Organisation Introduction

The Università degli Studi di Firenze (UNIFI), Department of Industrial Engineering (DIEF), is an institution active in the higher education and research sector. The staff consists of more than 250 scientists and technicians. DIEF research groups cover all main competencies related to industrial engineering, mechanics, mechatronics and energy engineering being main fields. The UNIFI has a long lasting research activity in the field of surface transports with a specific focus on the automotive, Powered Two Wheeler (PTW), railway vehicles sectors. Research activities comprehend numerical and experimental modeling of dynamic systems, design of safety devices, virtual testing of PTWs and cars, product Life Cycle Sustainability Assessment (in environmental, economic and social perspective) and vehicle electrification (e.g. development of specific driving cycles, optimization of charging infrastructure, 0-D EVsimulation).

Why: our participation to AccCellBaT

Energy storage units such as electrochemical batteries are the key factor enabling green mobility and green energy diffusion on mass market level. But proper design process requires many resources in order to fulfill to efficiency, safety and durability needs. It is a strong know-how which needs to be continuously updated due to product evolution. Modelling and simulation tools are therefore evolving together with the product to support design teams. After numerous experiences in the field of battery testing and development, UNIFI staff wanted to take part to an international team of expert to improve the research capabilities on battery development.

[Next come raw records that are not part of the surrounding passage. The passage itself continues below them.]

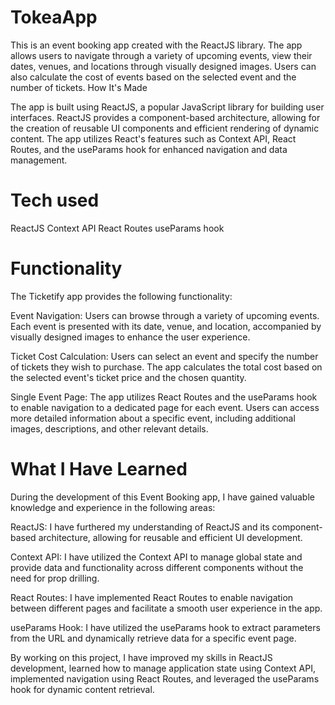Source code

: # TokeaApp

This is an event booking app created with the ReactJS library. The app allows users to navigate through a variety of upcoming events, view their dates, venues, and locations through visually designed images. Users can also calculate the cost of events based on the selected event and the number of tickets.
How It's Made

The app is built using ReactJS, a popular JavaScript library for building user interfaces. ReactJS provides a component-based architecture, allowing for the creation of reusable UI components and efficient rendering of dynamic content. The app utilizes React's features such as Context API, React Routes, and the useParams hook for enhanced navigation and data management.

# Tech used

ReactJS
Context API
React Routes
useParams hook

# Functionality

The Ticketify app provides the following functionality:

Event Navigation: Users can browse through a variety of upcoming events. Each event is presented with its date, venue, and location, accompanied by visually designed images to enhance the user experience.

Ticket Cost Calculation: Users can select an event and specify the number of tickets they wish to purchase. The app calculates the total cost based on the selected event's ticket price and the chosen quantity.

Single Event Page: The app utilizes React Routes and the useParams hook to enable navigation to a dedicated page for each event. Users can access more detailed information about a specific event, including additional images, descriptions, and other relevant details.

# What I Have Learned

During the development of this Event Booking app, I have gained valuable knowledge and experience in the following areas:

ReactJS: I have furthered my understanding of ReactJS and its component-based architecture, allowing for reusable and efficient UI development.

Context API: I have utilized the Context API to manage global state and provide data and functionality across different components without the need for prop drilling.

React Routes: I have implemented React Routes to enable navigation between different pages and facilitate a smooth user experience in the app.

useParams Hook: I have utilized the useParams hook to extract parameters from the URL and dynamically retrieve data for a specific event page.

By working on this project, I have improved my skills in ReactJS development, learned how to manage application state using Context API, implemented navigation using React Routes, and leveraged the useParams hook for dynamic content retrieval.
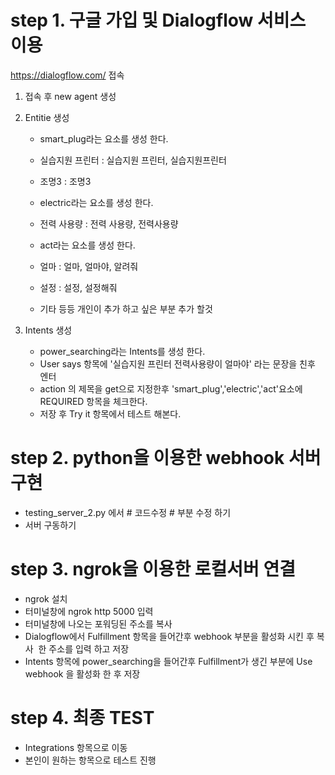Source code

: # step 1. 구글 가입 및 Dialogflow 서비스 이용

  https://dialogflow.com/ 접속

  1. 접속 후 new agent 생성
  
  2. Entitie 생성
      - smart_plug라는 요소를 생성 한다.
      - 실습지원 프린터 : 실습지원 프린터, 실습지원프린터
      - 조명3 : 조명3
      
      - electric라는 요소를 생성 한다.
      - 전력 사용량 : 전력 사용량, 전력사용량
      
      - act라는 요소를 생성 한다.
      - 얼마 : 얼마, 얼마야, 알려줘
      - 설정 : 설정, 설정해줘
      
      - 기타 등등 개인이 추가 하고 싶은 부분 추가 할것
      
  3. Intents 생성
      - power_searching라는 Intents를 생성 한다.
      - User says 항목에 '실습지원 프린터 전력사용량이 얼마야' 라는 문장을 친후 엔터
      - action 의 제목을 get으로 지정한후 'smart_plug','electric','act'요소에 REQUIRED 항목을 체크한다.
      - 저장 후 Try it 항목에서 테스트 해본다.

# step 2. python을 이용한 webhook 서버 구현

- testing_server_2.py 에서 # 코드수정 # 부분 수정 하기
- 서버 구동하기


# step 3. ngrok을 이용한 로컬서버 연결

- ngrok 설치
- 터미널창에 ngrok http 5000 입력
- 터미널창에 나오는 포워딩된 주소를 복사
- Dialogflow에서 Fulfillment 항목을 들어간후 webhook 부분을 활성화 시킨 후 복사  한 주소를 입력 하고 저장
- Intents 항목에 power_searching을 들어간후 Fulfillment가 생긴 부분에 Use webhook 을 활성화 한 후 저장

# step 4. 최종 TEST

- Integrations 항목으로 이동
- 본인이 원하는 항목으로 테스트 진행

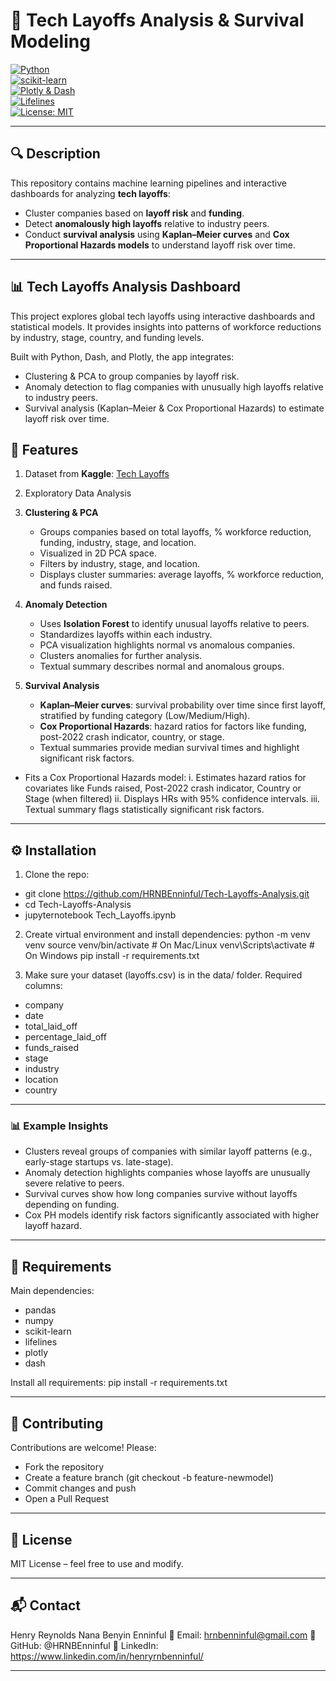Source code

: # 🚗 Tech Layoffs Analysis & Survival Modeling

[![Python](https://img.shields.io/badge/Python-3.9+-blue.svg)](https://www.python.org/)  
[![scikit-learn](https://img.shields.io/badge/scikit--learn-1.5.2-yellow.svg)](https://scikit-learn.org/stable/)  
[![Plotly & Dash](https://img.shields.io/badge/Plotly-Dash-orange.svg)](https://plotly.com/dash/)  
[![Lifelines](https://img.shields.io/badge/Lifelines-0.27.8-green.svg)](https://lifelines.readthedocs.io/)  
[![License: MIT](https://img.shields.io/badge/License-MIT-green.svg)](LICENSE)  

---

## 🔍 Description
This repository contains machine learning pipelines and interactive dashboards for analyzing **tech layoffs**:

- Cluster companies based on **layoff risk** and **funding**.
- Detect **anomalously high layoffs** relative to industry peers.
- Conduct **survival analysis** using **Kaplan–Meier curves** and **Cox Proportional Hazards models** to understand layoff risk over time.

---

## 📊 Tech Layoffs Analysis Dashboard

This project explores global tech layoffs using interactive dashboards and statistical models.
It provides insights into patterns of workforce reductions by industry, stage, country, and funding levels.

Built with Python, Dash, and Plotly, the app integrates:
- Clustering & PCA to group companies by layoff risk.
- Anomaly detection to flag companies with unusually high layoffs relative to industry peers.
- Survival analysis (Kaplan–Meier & Cox Proportional Hazards) to estimate layoff risk over time.

## 🚀 Features
1. Dataset from **Kaggle**: [Tech Layoffs](https://www.kaggle.com/datasets/pranshujayswal/tech-layoffs-and-stock-market-analysis-predicting/data)

2. Exploratory Data Analysis  

3. **Clustering & PCA**  
   - Groups companies based on total layoffs, % workforce reduction, funding, industry, stage, and location.
   - Visualized in 2D PCA space.
   - Filters by industry, stage, and location.
   - Displays cluster summaries: average layoffs, % workforce reduction, and funds raised.

4. **Anomaly Detection**  
   - Uses **Isolation Forest** to identify unusual layoffs relative to peers.
   - Standardizes layoffs within each industry.
   - PCA visualization highlights normal vs anomalous companies.
   - Clusters anomalies for further analysis.
   - Textual summary describes normal and anomalous groups.

5. **Survival Analysis**  
   - **Kaplan–Meier curves**: survival probability over time since first layoff, stratified by funding category (Low/Medium/High).  
   - **Cox Proportional Hazards**: hazard ratios for factors like funding, post-2022 crash indicator, country, or stage.  
   - Textual summaries provide median survival times and highlight significant risk factors.


- Fits a Cox Proportional Hazards model:
i.   Estimates hazard ratios for covariates like Funds raised, Post-2022 crash indicator, Country or Stage (when filtered)
ii.  Displays HRs with 95% confidence intervals.
iii. Textual summary flags statistically significant risk factors.

---

## ⚙️ Installation

1. Clone the repo:
- git clone https://github.com/HRNBEnninful/Tech-Layoffs-Analysis.git
- cd Tech-Layoffs-Analysis
- jupyternotebook Tech_Layoffs.ipynb

2. Create virtual environment and install dependencies:
python -m venv venv
source venv/bin/activate   # On Mac/Linux
venv\Scripts\activate      # On Windows
pip install -r requirements.txt

3. Make sure your dataset (layoffs.csv) is in the data/ folder.
Required columns:
- company
- date
- total_laid_off
- percentage_laid_off
- funds_raised
- stage
- industry
- location
- country

---

### 📊 Example Insights

- Clusters reveal groups of companies with similar layoff patterns (e.g., early-stage startups vs. late-stage).
- Anomaly detection highlights companies whose layoffs are unusually severe relative to peers.
- Survival curves show how long companies survive without layoffs depending on funding.
- Cox PH models identify risk factors significantly associated with higher layoff hazard.

---

## 📌 Requirements

Main dependencies:

- pandas
- numpy
- scikit-learn
- lifelines
- plotly
- dash

Install all requirements:
pip install -r requirements.txt

---

## 🤝 Contributing
Contributions are welcome! 
Please:
- Fork the repository
- Create a feature branch (git checkout -b feature-newmodel)
- Commit changes and push
- Open a Pull Request

---

## 📜 License
MIT License – feel free to use and modify.

---

## 📬 Contact
Henry Reynolds Nana Benyin Enninful
📧 Email: hrnbenninful@gmail.com
🐙 GitHub: @HRNBEnninful
💼 LinkedIn: https://www.linkedin.com/in/henryrnbenninful/

---
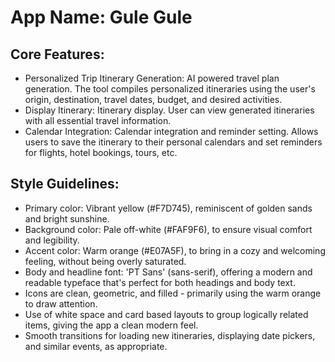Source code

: # **App Name**: Gule Gule

## Core Features:

- Personalized Trip Itinerary Generation: AI powered travel plan generation. The tool compiles personalized itineraries using the user's origin, destination, travel dates, budget, and desired activities.
- Display Itinerary: Itinerary display. User can view generated itineraries with all essential travel information.
- Calendar Integration: Calendar integration and reminder setting. Allows users to save the itinerary to their personal calendars and set reminders for flights, hotel bookings, tours, etc.

## Style Guidelines:

- Primary color: Vibrant yellow (#F7D745), reminiscent of golden sands and bright sunshine.
- Background color: Pale off-white (#FAF9F6), to ensure visual comfort and legibility.
- Accent color: Warm orange (#E07A5F), to bring in a cozy and welcoming feeling, without being overly saturated.
- Body and headline font: 'PT Sans' (sans-serif), offering a modern and readable typeface that's perfect for both headings and body text.
- Icons are clean, geometric, and filled - primarily using the warm orange to draw attention.
- Use of white space and card based layouts to group logically related items, giving the app a clean modern feel.
- Smooth transitions for loading new itineraries, displaying date pickers, and similar events, as appropriate.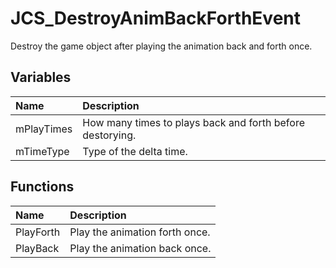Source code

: # JCS_DestroyAnimBackForthEvent

Destroy the game object after playing the animation back and forth once.

## Variables

| Name           | Description                                               |
|:---------------|:----------------------------------------------------------|
| mPlayTimes     | How many times to plays back and forth before destorying. |
| mTimeType      | Type of the delta time.                                   |

## Functions

| Name      | Description                    |
|:----------|:-------------------------------|
| PlayForth | Play the animation forth once. |
| PlayBack  | Play the animation back once.  |
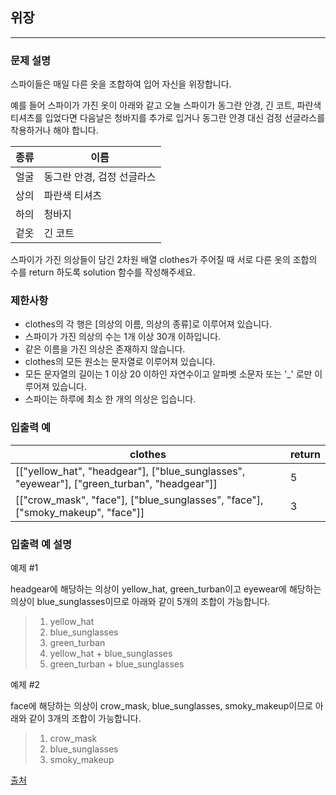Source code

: ## 위장

---

### 문제 설명
스파이들은 매일 다른 옷을 조합하여 입어 자신을 위장합니다.

예를 들어 스파이가 가진 옷이 아래와 같고 오늘 스파이가 동그란 안경, 긴 코트, 파란색 티셔츠를 입었다면 다음날은 청바지를 추가로 입거나 동그란 안경 대신 검정 선글라스를 착용하거나 해야 합니다.

|종류|이름|
|------|---|
|얼굴|동그란 안경, 검정 선글라스|
|상의|파란색 티셔츠|
|하의|청바지|
|겉옷|긴 코트|

스파이가 가진 의상들이 담긴 2차원 배열 clothes가 주어질 때 서로 다른 옷의 조합의 수를 return 하도록 solution 함수를 작성해주세요.

### 제한사항
- clothes의 각 행은 [의상의 이름, 의상의 종류]로 이루어져 있습니다.
- 스파이가 가진 의상의 수는 1개 이상 30개 이하입니다.
- 같은 이름을 가진 의상은 존재하지 않습니다.
- clothes의 모든 원소는 문자열로 이루어져 있습니다.
- 모든 문자열의 길이는 1 이상 20 이하인 자연수이고 알파벳 소문자 또는 '_' 로만 이루어져 있습니다.
- 스파이는 하루에 최소 한 개의 의상은 입습니다.

### 입출력 예
|clothes| return                      |
|------|-----------------------------|
|[["yellow_hat", "headgear"], ["blue_sunglasses", "eyewear"], ["green_turban", "headgear"]]| 5                           |
|[["crow_mask", "face"], ["blue_sunglasses", "face"], ["smoky_makeup", "face"]]| 3                           |

### 입출력 예 설명
예제 #1

headgear에 해당하는 의상이 yellow_hat, green_turban이고 eyewear에 해당하는 의상이 blue_sunglasses이므로 아래와 같이 5개의 조합이 가능합니다.

> 1. yellow_hat
> 2. blue_sunglasses
> 3. green_turban
> 4. yellow_hat + blue_sunglasses
> 5. green_turban + blue_sunglasses

예제 #2

face에 해당하는 의상이 crow_mask, blue_sunglasses, smoky_makeup이므로 아래와 같이 3개의 조합이 가능합니다.

> 1. crow_mask
> 2. blue_sunglasses
> 3. smoky_makeup

[출처](http://2013.bapc.eu/)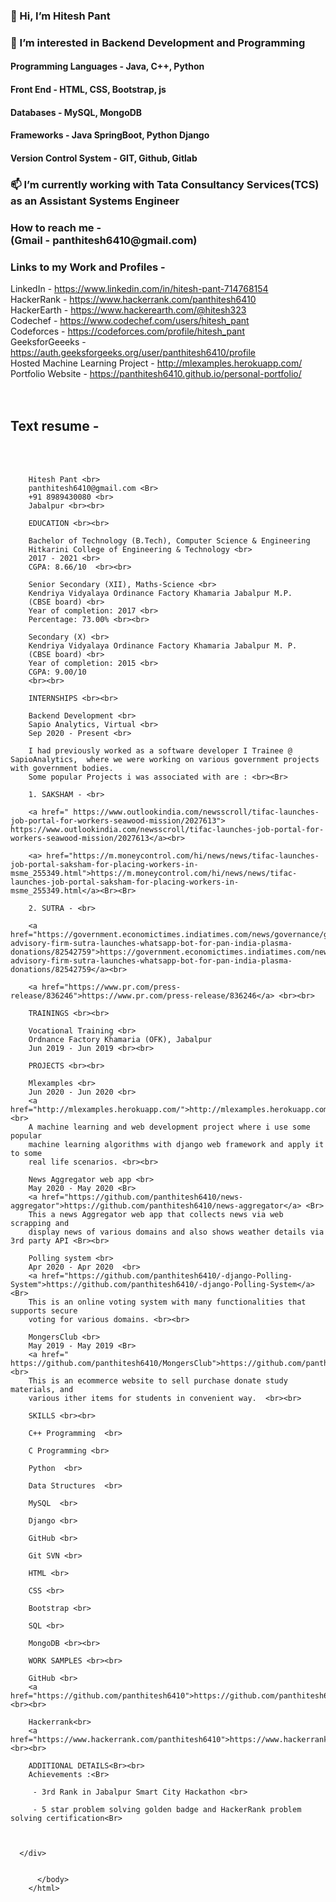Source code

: <html>
  <body>
    <h3>👋 Hi, I’m Hitesh Pant</h3>
    <h3>👀 I’m interested in Backend Development and Programming</h3>
    <h4>Programming Languages - Java, C++, Python</h4>
    <h4>Front End - HTML, CSS, Bootstrap, js</h4>
    <h4>Databases - MySQL, MongoDB</h4>
    <h4>Frameworks - Java SpringBoot, Python Django</h4>
    <h4>Version Control System - GIT, Github, Gitlab</h4>
    <h3>📫 I’m currently working with Tata Consultancy Services(TCS) as an Assistant Systems Engineer</h3>
    <h3>How to reach me - <br><b>(Gmail - panthitesh6410@gmail.com)</b></h3>
    <h3>Links to my Work and Profiles - </h3>
    LinkedIn - <a href="https://www.linkedin.com/in/hitesh-pant-714768154">https://www.linkedin.com/in/hitesh-pant-714768154</a> <br>
    HackerRank - <a href="https://www.hackerrank.com/panthitesh6410">https://www.hackerrank.com/panthitesh6410</a>  <br>
    HackerEarth - <a href="https://www.hackerearth.com/@hitesh323">https://www.hackerearth.com/@hitesh323</a>  <br>
    Codechef - <a href="https://www.codechef.com/users/hitesh_pant">https://www.codechef.com/users/hitesh_pant</a>  <br>
    Codeforces - <a href="https://codeforces.com/profile/hitesh_pant">https://codeforces.com/profile/hitesh_pant</a>  <br>
    GeeksforGeeeks - <a href="https://auth.geeksforgeeks.org/user/panthitesh6410/profile">https://auth.geeksforgeeks.org/user/panthitesh6410/profile</a>  <br>
    Hosted Machine Learning Project - <a href="http://mlexamples.herokuapp.com/">http://mlexamples.herokuapp.com/</a>  <br>
    Portfolio Website - <a href="https://panthitesh6410.github.io/personal-portfolio/">https://panthitesh6410.github.io/personal-portfolio/</a>  <br>
    <br><br>
    <div>
    <h2>Text resume -</h2> <br><br>

        Hitesh Pant <br>
        panthitesh6410@gmail.com <Br>
        +91 8989430080 <br>
        Jabalpur <br><br>

        EDUCATION <br><br>

        Bachelor of Technology (B.Tech), Computer Science & Engineering
        Hitkarini College of Engineering & Technology <br>
        2017 - 2021 <br>
        CGPA: 8.66/10  <br><br>

        Senior Secondary (XII), Maths-Science <br>
        Kendriya Vidyalaya Ordinance Factory Khamaria Jabalpur M.P.
        (CBSE board) <br>
        Year of completion: 2017 <br>
        Percentage: 73.00% <br><br>

        Secondary (X) <br>
        Kendriya Vidyalaya Ordinance Factory Khamaria Jabalpur M. P.
        (CBSE board) <br>
        Year of completion: 2015 <br>
        CGPA: 9.00/10
        <br><br>
        
        INTERNSHIPS <br><br>

        Backend Development <br>
        Sapio Analytics, Virtual <br>
        Sep 2020 - Present <br>

        I had previously worked as a software developer I Trainee @ SapioAnalytics,  where we were working on various government projects with government bodies.
        Some popular Projects i was associated with are : <br><Br>

        1. SAKSHAM - <br>

        <a href=" https://www.outlookindia.com/newsscroll/tifac-launches-job-portal-for-workers-seawood-mission/2027613"> https://www.outlookindia.com/newsscroll/tifac-launches-job-portal-for-workers-seawood-mission/2027613</a><br>

        <a> href="https://m.moneycontrol.com/hi/news/news/tifac-launches-job-portal-saksham-for-placing-workers-in-msme_255349.html">https://m.moneycontrol.com/hi/news/news/tifac-launches-job-portal-saksham-for-placing-workers-in-msme_255349.html</a><Br><Br>

        2. SUTRA - <br>

        <a href="https://government.economictimes.indiatimes.com/news/governance/government-advisory-firm-sutra-launches-whatsapp-bot-for-pan-india-plasma-donations/82542759">https://government.economictimes.indiatimes.com/news/governance/government-advisory-firm-sutra-launches-whatsapp-bot-for-pan-india-plasma-donations/82542759</a><br>
        
        <a href="https://www.pr.com/press-release/836246">https://www.pr.com/press-release/836246</a> <br><br>

        TRAININGS <br><br>

        Vocational Training <br>
        Ordnance Factory Khamaria (OFK), Jabalpur
        Jun 2019 - Jun 2019 <br><br>

        PROJECTS <br><br>

        Mlexamples <br>
        Jun 2020 - Jun 2020 <br>
        <a href="http://mlexamples.herokuapp.com/">http://mlexamples.herokuapp.com/</a> <br>
        A machine learning and web development project where i use some popular
        machine learning algorithms with django web framework and apply it to some
        real life scenarios. <br><br>

        News Aggregator web app <br>
        May 2020 - May 2020 <Br>
        <a href="https://github.com/panthitesh6410/news-aggregator">https://github.com/panthitesh6410/news-aggregator</a> <Br>
        This a news Aggregator web app that collects news via web scrapping and
        display news of various domains and also shows weather details via 3rd party API <Br><br>

        Polling system <br>
        Apr 2020 - Apr 2020  <br>
        <a href="https://github.com/panthitesh6410/-django-Polling-System">https://github.com/panthitesh6410/-django-Polling-System</a> <Br>
        This is an online voting system with many functionalities that supports secure
        voting for various domains. <br><br>

        MongersClub <br>
        May 2019 - May 2019 <Br>
        <a href=" https://github.com/panthitesh6410/MongersClub">https://github.com/panthitesh6410/MongersClub</a> <br>
        This is an ecommerce website to sell purchase donate study materials, and 
        various ither items for students in convenient way.  <br><br>

        SKILLS <br><br>

        C++ Programming  <br>

        C Programming <br>

        Python  <br>

        Data Structures  <br>

        MySQL  <br>

        Django <br>

        GitHub <br>

        Git SVN <br>

        HTML <br>

        CSS <br>

        Bootstrap <br>

        SQL <br>

        MongoDB <br><br>

        WORK SAMPLES <br><br>

        GitHub <br>
        <a href="https://github.com/panthitesh6410">https://github.com/panthitesh6410</a><br><br>

        Hackerrank<br>
        <a href="https://www.hackerrank.com/panthitesh6410">https://www.hackerrank.com/panthitesh6410</a><br><br>

        ADDITIONAL DETAILS<Br><br>
        Achievements :<Br>

         - 3rd Rank in Jabalpur Smart City Hackathon <br>

         - 5 star problem solving golden badge and HackerRank problem solving certification<Br>


      
      </div>
      
      
          </body>
        </html>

What: our objectives in AccCellBaT

The main contribution of UNIFI is to manage the virtual demonstration actions, with the contributions of industrial relevant partners. The definition of model concept and their implementation for electric, mechanical and thermal domain will help the Consortium understanding those factors which can boost or limit the design of efficient battery packs, while reducing development cost and supporting future applications thanks to digital twins.


Accurate virtual models can reduce problems, improve safety and reduce cost in the real world. We need, as academic partner, to demonstrate this to our researchers and students.